Ein paar Stände weiter versprühen Magdalena Becker, Leon Husemann und Miles Wetekam von der Bochumer Nachhaltigkeitsberatung namens Grubengold Optimismus. Es ist ihre Premiere auf der E-World. „Wir wollen die Welt retten. Oder sie zumindest ein kleines bisschen besser machen“, verspricht das junge Bochumer Unternehmen – ein Kontrastprogramm zu den ernsten Wortbeiträgen auf den prominent besetzen Podien, bei denen die Folgen des russischen Angriffskrieges den meisten Raum einnehmen.
„Die Lage ist ernst“, sagt beispielsweise Thomas König, Vorstandsmitglied von Deutschlands größtem Energieversorger Eon.
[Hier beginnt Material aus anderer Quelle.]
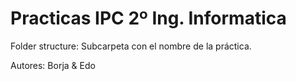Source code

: # Practicas IPC 2º Ing. Informatica

Folder structure: Subcarpeta con el nombre de la práctica.

Autores: Borja & Edo
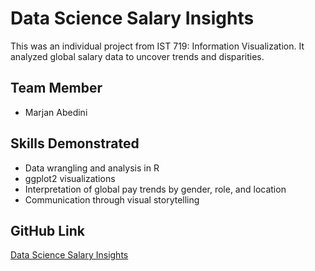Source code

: # Data Science Salary Insights

This was an individual project from IST 719: Information Visualization. It analyzed global salary data to uncover trends and disparities.

## Team Member
- Marjan Abedini

## Skills Demonstrated
- Data wrangling and analysis in R
- ggplot2 visualizations
- Interpretation of global pay trends by gender, role, and location
- Communication through visual storytelling

## GitHub Link
[Data Science Salary Insights](https://github.com/andia941394/Portfolio-2025/tree/main/Project%20Folders/Data-Science-Salary-Insights)
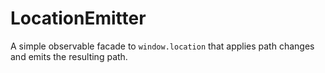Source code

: # LocationEmitter
A simple observable facade to `window.location` that applies path changes and emits the resulting path.

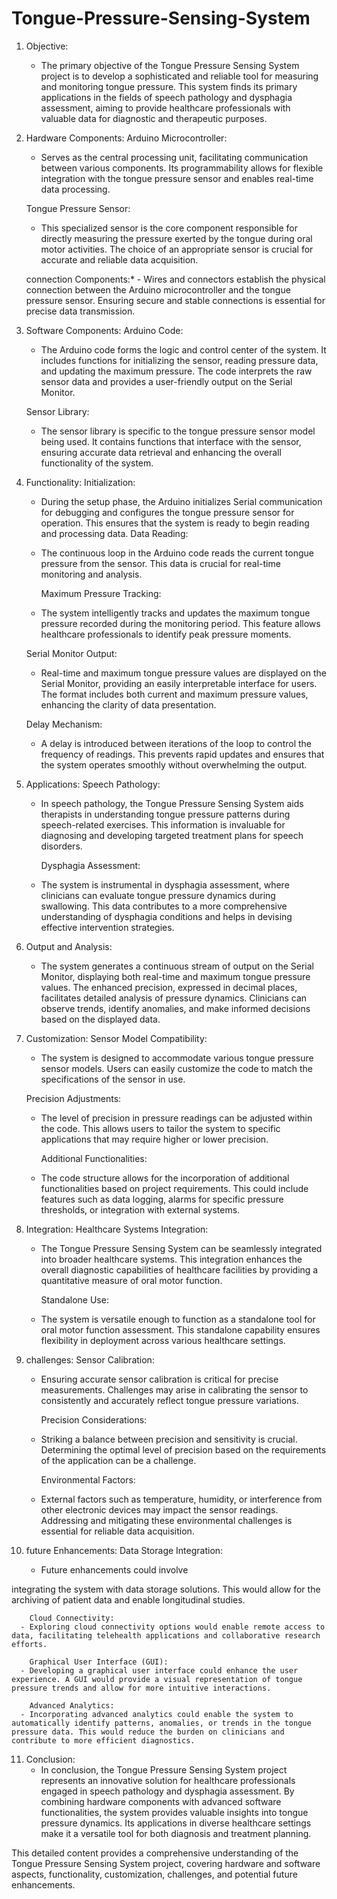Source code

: # Tongue-Pressure-Sensing-System
1. Objective:
   - The primary objective of the Tongue Pressure Sensing System project is to develop a sophisticated and reliable tool for measuring and monitoring tongue pressure. This system finds its primary applications in the fields of speech pathology and dysphagia assessment, aiming to provide healthcare professionals with valuable data for diagnostic and therapeutic purposes.

2. Hardware Components:
      Arduino Microcontroller:
     - Serves as the central processing unit, facilitating communication between various components. Its programmability allows for flexible integration with the tongue pressure sensor and enables real-time data processing.

     Tongue Pressure Sensor:
     - This specialized sensor is the core component responsible for directly measuring the pressure exerted by the tongue during oral motor activities. The choice of an appropriate sensor is crucial for accurate and reliable data acquisition.

     connection Components:*
        - Wires and connectors establish the physical connection between the Arduino microcontroller and the tongue pressure sensor. Ensuring secure and stable connections is essential for precise data transmission.

4. Software Components:
       Arduino Code:
     - The Arduino code forms the logic and control center of the system. It includes functions for initializing the sensor, reading pressure data, and updating the maximum pressure. The code interprets the raw sensor data and provides a user-friendly output on the Serial Monitor.

      Sensor Library:
     - The sensor library is specific to the tongue pressure sensor model being used. It contains functions that interface with the sensor, ensuring accurate data retrieval and enhancing the overall functionality of the system.

5. Functionality:
       Initialization:
     - During the setup phase, the Arduino initializes Serial communication for debugging and configures the tongue pressure sensor for operation. This ensures that the system is ready to begin reading and processing data.
       Data Reading:
     - The continuous loop in the Arduino code reads the current tongue pressure from the sensor. This data is crucial for real-time monitoring and analysis.

       Maximum Pressure Tracking:
     - The system intelligently tracks and updates the maximum tongue pressure recorded during the monitoring period. This feature allows healthcare professionals to identify peak pressure moments.

     Serial Monitor Output:
     - Real-time and maximum tongue pressure values are displayed on the Serial Monitor, providing an easily interpretable interface for users. The format includes both current and maximum pressure values, enhancing the clarity of data presentation.

      Delay Mechanism:
     - A delay is introduced between iterations of the loop to control the frequency of readings. This prevents rapid updates and ensures that the system operates smoothly without overwhelming the output.

6. Applications:
       Speech Pathology:
     - In speech pathology, the Tongue Pressure Sensing System aids therapists in understanding tongue pressure patterns during speech-related exercises. This information is invaluable for diagnosing and developing targeted treatment plans for speech disorders.

       Dysphagia Assessment:
     - The system is instrumental in dysphagia assessment, where clinicians can evaluate tongue pressure dynamics during swallowing. This data contributes to a more comprehensive understanding of dysphagia conditions and helps in devising effective intervention strategies.

7. Output and Analysis:
   - The system generates a continuous stream of output on the Serial Monitor, displaying both real-time and maximum tongue pressure values. The enhanced precision, expressed in decimal places, facilitates detailed analysis of pressure dynamics. Clinicians can observe trends, identify anomalies, and make informed decisions based on the displayed data.

8. Customization:
       Sensor Model Compatibility:
     - The system is designed to accommodate various tongue pressure sensor models. Users can easily customize the code to match the specifications of the sensor in use.

      Precision Adjustments:
     - The level of precision in pressure readings can be adjusted within the code. This allows users to tailor the system to specific applications that may require higher or lower precision.

       Additional Functionalities:
     - The code structure allows for the incorporation of additional functionalities based on project requirements. This could include features such as data logging, alarms for specific pressure thresholds, or integration with external systems.

9. Integration:
      Healthcare Systems Integration:
     - The Tongue Pressure Sensing System can be seamlessly integrated into broader healthcare systems. This integration enhances the overall diagnostic capabilities of healthcare facilities by providing a quantitative measure of oral motor function.

       Standalone Use:
     - The system is versatile enough to function as a standalone tool for oral motor function assessment. This standalone capability ensures flexibility in deployment across various healthcare settings.

10. challenges:
       Sensor Calibration:
     - Ensuring accurate sensor calibration is critical for precise measurements. Challenges may arise in calibrating the sensor to consistently and accurately reflect tongue pressure variations.

       Precision Considerations:
     - Striking a balance between precision and sensitivity is crucial. Determining the optimal level of precision based on the requirements of the application can be a challenge.

       Environmental Factors:
     - External factors such as temperature, humidity, or interference from other electronic devices may impact the sensor readings. Addressing and mitigating these environmental challenges is essential for reliable data acquisition.

11. future Enhancements:
        Data Storage Integration:
      - Future enhancements could involve

 integrating the system with data storage solutions. This would allow for the archiving of patient data and enable longitudinal studies.

        Cloud Connectivity:
      - Exploring cloud connectivity options would enable remote access to data, facilitating telehealth applications and collaborative research efforts.

        Graphical User Interface (GUI):
      - Developing a graphical user interface could enhance the user experience. A GUI would provide a visual representation of tongue pressure trends and allow for more intuitive interactions.

        Advanced Analytics:
      - Incorporating advanced analytics could enable the system to automatically identify patterns, anomalies, or trends in the tongue pressure data. This would reduce the burden on clinicians and contribute to more efficient diagnostics.

11. Conclusion:
    - In conclusion, the Tongue Pressure Sensing System project represents an innovative solution for healthcare professionals engaged in speech pathology and dysphagia assessment. By combining hardware components with advanced software functionalities, the system provides valuable insights into tongue pressure dynamics. Its applications in diverse healthcare settings make it a versatile tool for both diagnosis and treatment planning.

This detailed content provides a comprehensive understanding of the Tongue Pressure Sensing System project, covering hardware and software aspects, functionality, customization, challenges, and potential future enhancements.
Doch ist das Deutschlands Öffentlichkeit bewusst? „Wir haben zurzeit ein Kommunikationsdefizit“, urteilt der Eon-Manager. Vielen Menschen sei „die Lage, in der wir tatsächlich sind, nicht klar“.
„Energiekosten sind der Brotpreis des 21. Jahrhunderts“
Kerstin Andreae, die Chefin des Branchenverbands BDEW, erklärt: „Wir schauen natürlich alle auf den kommenden Winter.“ Es gehe nun darum, die Gasspeicher zu füllen.
Der Chef der staatlichen Bundesnetzagentur, Klaus Müller, zeigt sich auch mit Blick auf die sozialen Folgen der Energiekrise besorgt. „Wir brauchen eine Fokussierung auf die Menschen, die es sozial nötig haben“, sagt er. Für breit gestreute staatliche Hilfen – quasi mit der Gießkanne – sei weder bei den Energiekonzernen noch bei den Steuerzahlern das Geld vorhanden. „Das muss man in aller Härte sagen. Das wird nicht finanzierbar sein“, sagt Müller.
Der Chef des Düsseldorfer Energiekonzerns Uniper, Klaus-Dieter Maubach, regt indes „progressive Tarife“ an, bei denen ein höherer Verbrauch mit massiven Kosten verbunden sei, um Energieeinsparungen zu erreichen. Er selbst, sagt Maubach, gehöre zu den Menschen, die viel Gas verbrauchen.
Der scheidende NRW-Wirtschaftsminister Andreas Pinkwart mahnt, Strom und Gas müssten bezahlbar bleiben. „Die Energiekosten sind der Brotpreis des 21. Jahrhunderts“, betont Pinkwart. Der FDP-Politiker plädiert auch dafür, die drei verbliebenen Atomkraftwerke angesichts der Krisensituation länger laufen zu lassen – zumindest bis zum kommenden Frühjahr.